* Task prompt *
Nothing but the records, transcribed exactly, should appear in the answer; leave the pictures out.

(Beginning of Exercise data)

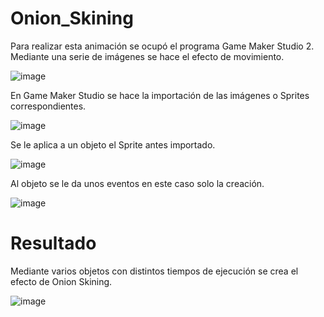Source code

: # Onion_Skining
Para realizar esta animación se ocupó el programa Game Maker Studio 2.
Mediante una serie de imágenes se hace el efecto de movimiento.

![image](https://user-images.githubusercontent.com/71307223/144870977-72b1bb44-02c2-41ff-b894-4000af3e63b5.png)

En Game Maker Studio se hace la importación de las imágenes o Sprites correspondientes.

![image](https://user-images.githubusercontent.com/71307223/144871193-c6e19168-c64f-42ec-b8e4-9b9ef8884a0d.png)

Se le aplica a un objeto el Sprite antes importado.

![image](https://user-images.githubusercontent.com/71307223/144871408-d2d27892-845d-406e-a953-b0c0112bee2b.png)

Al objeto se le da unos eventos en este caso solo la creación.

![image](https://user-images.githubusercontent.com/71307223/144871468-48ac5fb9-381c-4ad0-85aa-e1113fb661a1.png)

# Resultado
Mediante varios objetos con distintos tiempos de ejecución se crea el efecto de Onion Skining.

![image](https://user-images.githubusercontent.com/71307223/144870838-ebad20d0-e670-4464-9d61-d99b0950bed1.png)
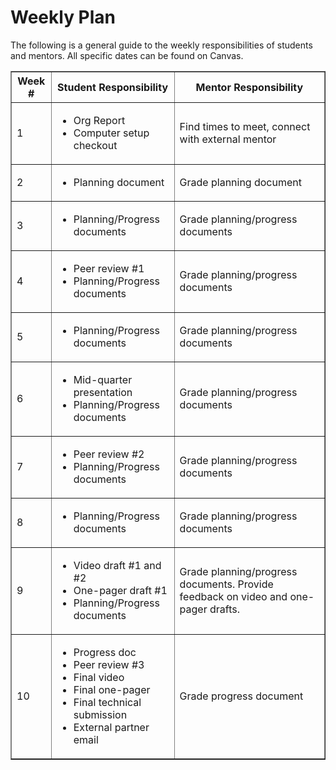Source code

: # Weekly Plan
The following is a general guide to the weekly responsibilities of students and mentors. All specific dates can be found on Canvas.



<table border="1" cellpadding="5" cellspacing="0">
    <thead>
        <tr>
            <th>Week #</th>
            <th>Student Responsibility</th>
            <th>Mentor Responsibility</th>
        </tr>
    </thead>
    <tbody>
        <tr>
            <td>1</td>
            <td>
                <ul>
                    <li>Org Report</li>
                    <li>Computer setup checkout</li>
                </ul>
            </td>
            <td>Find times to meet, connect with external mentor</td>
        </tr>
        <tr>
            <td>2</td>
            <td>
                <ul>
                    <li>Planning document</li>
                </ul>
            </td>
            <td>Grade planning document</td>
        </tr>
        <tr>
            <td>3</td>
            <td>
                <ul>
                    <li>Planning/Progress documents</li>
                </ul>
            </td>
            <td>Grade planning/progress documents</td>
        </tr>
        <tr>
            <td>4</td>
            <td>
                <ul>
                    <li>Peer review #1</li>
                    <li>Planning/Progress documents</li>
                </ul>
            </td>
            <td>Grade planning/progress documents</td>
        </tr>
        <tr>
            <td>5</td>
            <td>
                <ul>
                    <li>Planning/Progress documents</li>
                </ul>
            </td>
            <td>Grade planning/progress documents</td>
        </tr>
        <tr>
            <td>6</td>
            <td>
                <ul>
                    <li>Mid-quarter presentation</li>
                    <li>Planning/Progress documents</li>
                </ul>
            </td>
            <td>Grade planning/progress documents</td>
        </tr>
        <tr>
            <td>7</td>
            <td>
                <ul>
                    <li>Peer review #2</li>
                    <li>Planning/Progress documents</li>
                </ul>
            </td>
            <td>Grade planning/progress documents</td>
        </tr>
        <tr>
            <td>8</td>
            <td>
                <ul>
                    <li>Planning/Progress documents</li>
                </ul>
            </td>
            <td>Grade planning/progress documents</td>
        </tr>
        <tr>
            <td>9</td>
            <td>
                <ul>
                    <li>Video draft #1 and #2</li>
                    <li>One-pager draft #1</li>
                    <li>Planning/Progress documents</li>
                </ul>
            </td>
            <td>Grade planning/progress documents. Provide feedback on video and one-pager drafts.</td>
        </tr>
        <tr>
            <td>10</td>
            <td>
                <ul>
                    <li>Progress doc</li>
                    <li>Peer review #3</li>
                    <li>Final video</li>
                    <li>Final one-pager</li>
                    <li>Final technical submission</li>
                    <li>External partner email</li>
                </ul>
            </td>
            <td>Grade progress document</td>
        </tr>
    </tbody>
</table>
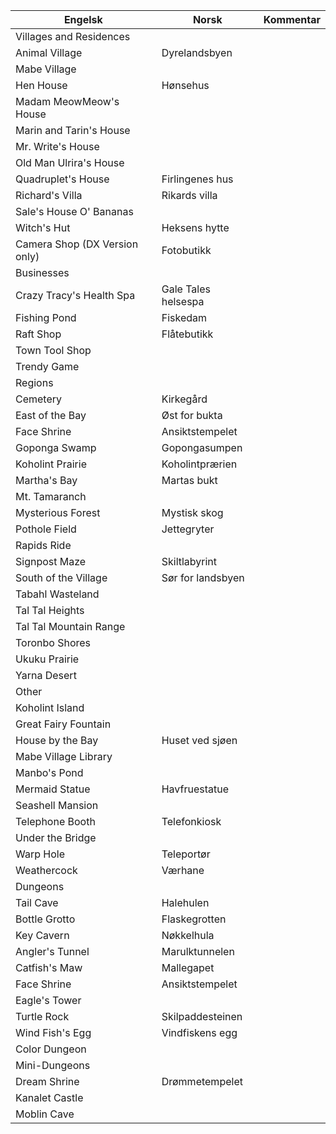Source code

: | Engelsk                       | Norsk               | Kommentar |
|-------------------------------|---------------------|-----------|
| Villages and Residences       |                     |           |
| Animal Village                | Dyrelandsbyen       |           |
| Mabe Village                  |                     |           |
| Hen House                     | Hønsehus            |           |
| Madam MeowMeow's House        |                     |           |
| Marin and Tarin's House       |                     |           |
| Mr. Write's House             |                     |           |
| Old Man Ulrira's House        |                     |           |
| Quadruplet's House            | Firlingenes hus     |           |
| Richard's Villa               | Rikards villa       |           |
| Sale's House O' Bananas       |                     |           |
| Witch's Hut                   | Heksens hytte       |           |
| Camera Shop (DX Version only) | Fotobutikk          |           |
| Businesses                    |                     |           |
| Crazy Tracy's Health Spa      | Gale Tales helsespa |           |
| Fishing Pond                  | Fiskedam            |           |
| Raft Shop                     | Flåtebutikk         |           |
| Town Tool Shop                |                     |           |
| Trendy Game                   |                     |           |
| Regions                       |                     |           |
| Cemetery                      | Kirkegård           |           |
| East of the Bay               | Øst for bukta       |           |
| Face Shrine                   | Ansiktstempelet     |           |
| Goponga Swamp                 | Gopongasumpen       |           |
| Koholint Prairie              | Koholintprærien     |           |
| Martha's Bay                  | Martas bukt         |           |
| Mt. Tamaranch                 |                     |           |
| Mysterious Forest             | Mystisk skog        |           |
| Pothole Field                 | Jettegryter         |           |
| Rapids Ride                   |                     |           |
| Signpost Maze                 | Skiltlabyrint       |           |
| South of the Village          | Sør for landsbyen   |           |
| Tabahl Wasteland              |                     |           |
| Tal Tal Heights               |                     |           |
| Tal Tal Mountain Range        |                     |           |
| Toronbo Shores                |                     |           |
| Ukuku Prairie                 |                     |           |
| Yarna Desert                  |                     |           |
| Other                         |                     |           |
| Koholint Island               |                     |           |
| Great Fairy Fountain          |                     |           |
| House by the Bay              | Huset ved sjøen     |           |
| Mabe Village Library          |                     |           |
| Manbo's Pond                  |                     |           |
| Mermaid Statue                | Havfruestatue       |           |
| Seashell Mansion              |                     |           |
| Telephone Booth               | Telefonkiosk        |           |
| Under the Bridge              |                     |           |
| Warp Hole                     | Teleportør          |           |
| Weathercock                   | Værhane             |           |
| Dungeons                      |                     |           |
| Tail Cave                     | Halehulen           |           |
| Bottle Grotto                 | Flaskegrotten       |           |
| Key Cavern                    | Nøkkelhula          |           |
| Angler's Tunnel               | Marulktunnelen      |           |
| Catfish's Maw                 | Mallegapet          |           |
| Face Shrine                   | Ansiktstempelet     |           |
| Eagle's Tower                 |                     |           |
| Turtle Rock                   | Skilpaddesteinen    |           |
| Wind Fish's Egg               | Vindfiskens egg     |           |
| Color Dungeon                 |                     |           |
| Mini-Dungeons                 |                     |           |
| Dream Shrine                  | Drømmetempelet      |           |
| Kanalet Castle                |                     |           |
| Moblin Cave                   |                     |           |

(End of Exercise data)

* Your response *
Source code

: # Onion_Skining
Para realizar esta animación se ocupó el programa Game Maker Studio 2.
Mediante una serie de imágenes se hace el efecto de movimiento.

![image](https://user-images.githubusercontent.com/71307223/144870977-72b1bb44-02c2-41ff-b894-4000af3e63b5.png)

En Game Maker Studio se hace la importación de las imágenes o Sprites correspondientes.

![image](https://user-images.githubusercontent.com/71307223/144871193-c6e19168-c64f-42ec-b8e4-9b9ef8884a0d.png)

Se le aplica a un objeto el Sprite antes importado.

![image](https://user-images.githubusercontent.com/71307223/144871408-d2d27892-845d-406e-a953-b0c0112bee2b.png)

Al objeto se le da unos eventos en este caso solo la creación.

![image](https://user-images.githubusercontent.com/71307223/144871468-48ac5fb9-381c-4ad0-85aa-e1113fb661a1.png)

# Resultado
Mediante varios objetos con distintos tiempos de ejecución se crea el efecto de Onion Skining.

![image](https://user-images.githubusercontent.com/71307223/144870838-ebad20d0-e670-4464-9d61-d99b0950bed1.png)
Source code

: # Weekly Plan
The following is a general guide to the weekly responsibilities of students and mentors. All specific dates can be found on Canvas.



<table border="1" cellpadding="5" cellspacing="0">
    <thead>
        <tr>
            <th>Week #</th>
            <th>Student Responsibility</th>
            <th>Mentor Responsibility</th>
        </tr>
    </thead>
    <tbody>
        <tr>
            <td>1</td>
            <td>
                <ul>
                    <li>Org Report</li>
                    <li>Computer setup checkout</li>
                </ul>
            </td>
            <td>Find times to meet, connect with external mentor</td>
        </tr>
        <tr>
            <td>2</td>
            <td>
                <ul>
                    <li>Planning document</li>
                </ul>
            </td>
            <td>Grade planning document</td>
        </tr>
        <tr>
            <td>3</td>
            <td>
                <ul>
                    <li>Planning/Progress documents</li>
                </ul>
            </td>
            <td>Grade planning/progress documents</td>
        </tr>
        <tr>
            <td>4</td>
            <td>
                <ul>
                    <li>Peer review #1</li>
                    <li>Planning/Progress documents</li>
                </ul>
            </td>
            <td>Grade planning/progress documents</td>
        </tr>
        <tr>
            <td>5</td>
            <td>
                <ul>
                    <li>Planning/Progress documents</li>
                </ul>
            </td>
            <td>Grade planning/progress documents</td>
        </tr>
        <tr>
            <td>6</td>
            <td>
                <ul>
                    <li>Mid-quarter presentation</li>
                    <li>Planning/Progress documents</li>
                </ul>
            </td>
            <td>Grade planning/progress documents</td>
        </tr>
        <tr>
            <td>7</td>
            <td>
                <ul>
                    <li>Peer review #2</li>
                    <li>Planning/Progress documents</li>
                </ul>
            </td>
            <td>Grade planning/progress documents</td>
        </tr>
        <tr>
            <td>8</td>
            <td>
                <ul>
                    <li>Planning/Progress documents</li>
                </ul>
            </td>
            <td>Grade planning/progress documents</td>
        </tr>
        <tr>
            <td>9</td>
            <td>
                <ul>
                    <li>Video draft #1 and #2</li>
                    <li>One-pager draft #1</li>
                    <li>Planning/Progress documents</li>
                </ul>
            </td>
            <td>Grade planning/progress documents. Provide feedback on video and one-pager drafts.</td>
        </tr>
        <tr>
            <td>10</td>
            <td>
                <ul>
                    <li>Progress doc</li>
                    <li>Peer review #3</li>
                    <li>Final video</li>
                    <li>Final one-pager</li>
                    <li>Final technical submission</li>
                    <li>External partner email</li>
                </ul>
            </td>
            <td>Grade progress document</td>
        </tr>
    </tbody>
</table>
Source code

: | Engelsk                       | Norsk               | Kommentar |
|-------------------------------|---------------------|-----------|
| Villages and Residences       |                     |           |
| Animal Village                | Dyrelandsbyen       |           |
| Mabe Village                  |                     |           |
| Hen House                     | Hønsehus            |           |
| Madam MeowMeow's House        |                     |           |
| Marin and Tarin's House       |                     |           |
| Mr. Write's House             |                     |           |
| Old Man Ulrira's House        |                     |           |
| Quadruplet's House            | Firlingenes hus     |           |
| Richard's Villa               | Rikards villa       |           |
| Sale's House O' Bananas       |                     |           |
| Witch's Hut                   | Heksens hytte       |           |
| Camera Shop (DX Version only) | Fotobutikk          |           |
| Businesses                    |                     |           |
| Crazy Tracy's Health Spa      | Gale Tales helsespa |           |
| Fishing Pond                  | Fiskedam            |           |
| Raft Shop                     | Flåtebutikk         |           |
| Town Tool Shop                |                     |           |
| Trendy Game                   |                     |           |
| Regions                       |                     |           |
| Cemetery                      | Kirkegård           |           |
| East of the Bay               | Øst for bukta       |           |
| Face Shrine                   | Ansiktstempelet     |           |
| Goponga Swamp                 | Gopongasumpen       |           |
| Koholint Prairie              | Koholintprærien     |           |
| Martha's Bay                  | Martas bukt         |           |
| Mt. Tamaranch                 |                     |           |
| Mysterious Forest             | Mystisk skog        |           |
| Pothole Field                 | Jettegryter         |           |
| Rapids Ride                   |                     |           |
| Signpost Maze                 | Skiltlabyrint       |           |
| South of the Village          | Sør for landsbyen   |           |
| Tabahl Wasteland              |                     |           |
| Tal Tal Heights               |                     |           |
| Tal Tal Mountain Range        |                     |           |
| Toronbo Shores                |                     |           |
| Ukuku Prairie                 |                     |           |
| Yarna Desert                  |                     |           |
| Other                         |                     |           |
| Koholint Island               |                     |           |
| Great Fairy Fountain          |                     |           |
| House by the Bay              | Huset ved sjøen     |           |
| Mabe Village Library          |                     |           |
| Manbo's Pond                  |                     |           |
| Mermaid Statue                | Havfruestatue       |           |
| Seashell Mansion              |                     |           |
| Telephone Booth               | Telefonkiosk        |           |
| Under the Bridge              |                     |           |
| Warp Hole                     | Teleportør          |           |
| Weathercock                   | Værhane             |           |
| Dungeons                      |                     |           |
| Tail Cave                     | Halehulen           |           |
| Bottle Grotto                 | Flaskegrotten       |           |
| Key Cavern                    | Nøkkelhula          |           |
| Angler's Tunnel               | Marulktunnelen      |           |
| Catfish's Maw                 | Mallegapet          |           |
| Face Shrine                   | Ansiktstempelet     |           |
| Eagle's Tower                 |                     |           |
| Turtle Rock                   | Skilpaddesteinen    |           |
| Wind Fish's Egg               | Vindfiskens egg     |           |
| Color Dungeon                 |                     |           |
| Mini-Dungeons                 |                     |           |
| Dream Shrine                  | Drømmetempelet      |           |
| Kanalet Castle                |                     |           |
| Moblin Cave                   |                     |           |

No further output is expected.